J’ay leu je ne sai combien de pages cette semaine, et n’ai trouvé à redire que, Victrix causa Diis placuit, sed victa Catonis : il faut Deis, page 641, second volume. Il y a [à] la page 855 Koiliakh|= no/sw| que l’interprete a rendu par colico morbo. Je crois que c’est le fluor cœliacus : prenez la peine d’examiner cela.

Au reste, mon cher Monsieur, quand j’ay païé la relieure, j’ay cru le devoir faire malgré vous. Il me semble qu’un livre où j’appren[d]s mille choses me doit couter quelque chose ; si vous etes liberal et magnifique, et si ma destinée me condamne à recevoir des livres de mes amis, il ne faut pourtant pas que je languisse dans la nécessité de tout devoir. Je vous remercie de votre incomparable / livre, et suis toujours votre tres obligé serviteur

Du Rondel

J’oubliois de vous dire que je n’ay leu à Mr le grand doyen que ce qui le concerne ; mais quand je ne vous le dirois pas, je crois que vous me feriez bien la grace de l’imaginer.
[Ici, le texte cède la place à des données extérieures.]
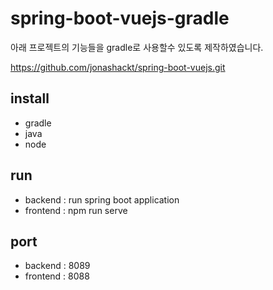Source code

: # spring-boot-vuejs-gradle
아래 프로젝트의 기능들을 gradle로 사용할수 있도록 제작하였습니다.

https://github.com/jonashackt/spring-boot-vuejs.git

## install
- gradle
- java
- node

## run
- backend : run spring boot application
- frontend : npm run serve

## port

- backend : 8089
- frontend : 8088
Je vous demande tres humblement pardon de vous avoir ecrit si souvent depuis quelque tem[p]s. Je m’imposerai silence doresnavant. Car enfin j’acheverai votre livre un de ces matins ; et quoique je l’admireray toujours ; il ne me sera pas permis de vous le loüer toujour ; verebor enim coram in eos te laudare amplius, ne id assentandi magis, quam quo habeam gratum facere existimas.

« Charles Quint », « Francois premier », et « Macedoine » ; surtout « Phaselis ». Si vous avez eu de l’urbanité à la page 1057, au sujet du sacré Jurieu, vous avez eu de la sublimité plus fine la page 814 de « Phaselis ». Je vous trouve en cet endroit au dessus de Balzac, mon heros illustrissime et sacrosanctissime.
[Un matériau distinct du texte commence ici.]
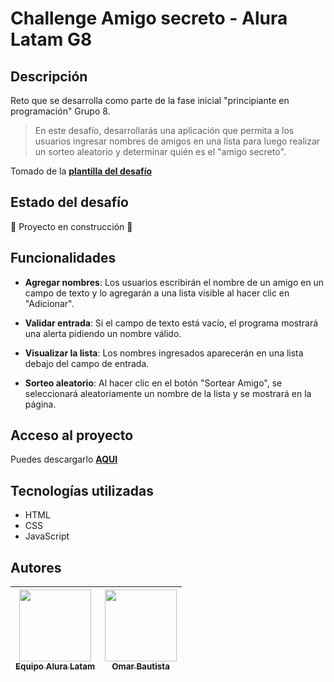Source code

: # Challenge Amigo secreto - Alura Latam G8

## Descripción
Reto que se desarrolla como parte de la fase inicial "principiante en programación" Grupo 8.

>En este desafío, desarrollarás una aplicación que permita a los usuarios ingresar nombres de amigos en una lista para luego realizar un sorteo aleatorio y determinar quién es el "amigo secreto".

Tomado de la **[plantilla del desafío](https://trello.com/b/v0TFbgqP/trello-challenge-amigo-secreto-esp)**

## Estado del desafío
:construction: Proyecto en construcción :construction:

## Funcionalidades
- **Agregar nombres**: Los usuarios escribirán el nombre de un amigo en un campo de texto y lo agregarán a una lista visible al hacer clic en "Adicionar".

- **Validar entrada**: Si el campo de texto está vacío, el programa mostrará una alerta pidiendo un nombre válido.

- **Visualizar la lista**: Los nombres ingresados aparecerán en una lista debajo del campo de entrada.

- **Sorteo aleatorio**: Al hacer clic en el botón "Sortear Amigo", se seleccionará aleatoriamente un nombre de la lista y se mostrará en la página.

## Acceso al proyecto
Puedes descargarlo **[AQUI](https://github.com/oabm77/challenge-amigo-secreto/archive/refs/heads/main.zip)**

## Tecnologías utilizadas
- HTML
- CSS
- JavaScript

## Autores
| [<img src="https://www.aluracursos.com/assets/img/home/alura-logo.1730889068.svg" width=115 height=115><br><sub>Equipo Alura Latam</sub>](https://www.aluracursos.com) |  [<img src="https://live.staticflickr.com/65535/54296423135_023657de24_q_d.jpg" width=115><br><sub>Omar Bautista</sub>]([https://udocumentos.blogspot.com) |
| :---: | :---: |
Je vous remercie des nouvelles de Mr de La R[oque] et vous sup[p]lie tres humblement de 1’asseurer de mon estime, de mon amitié, et des vœux que je fais pour sa delivrance : je voudrois bien le pouvoir divertir par quelques nouveautez mais comme je vous l’ay dit autrefois, mon cher Mr, à moins qu’un libraire ne me fasse raison de la premiere édition d’ Epicure, par une seconde tres correcte, il n’y a point moïen de se remontrer. J’ay toujours sur le cœur d’avoir eté si mal servi. Ce printem[p]s, je verrai si je traduis bien, et élegamment votre divine reflexion, sur le, vis abdita de Lucrece, ce que je ferai de mon ressentiment : je dis, si je traduis bien ; car ce que vous remarquez du traducteur de Galois Priolo, m’en empe / chera possible bien fort.

Hier je me suis trouvé à « Junon » ; je vous en rends graces. Braves garcons que les pauliciens, et camarades mais garre les caloyers. Mr le grand doïen vous baise les mains.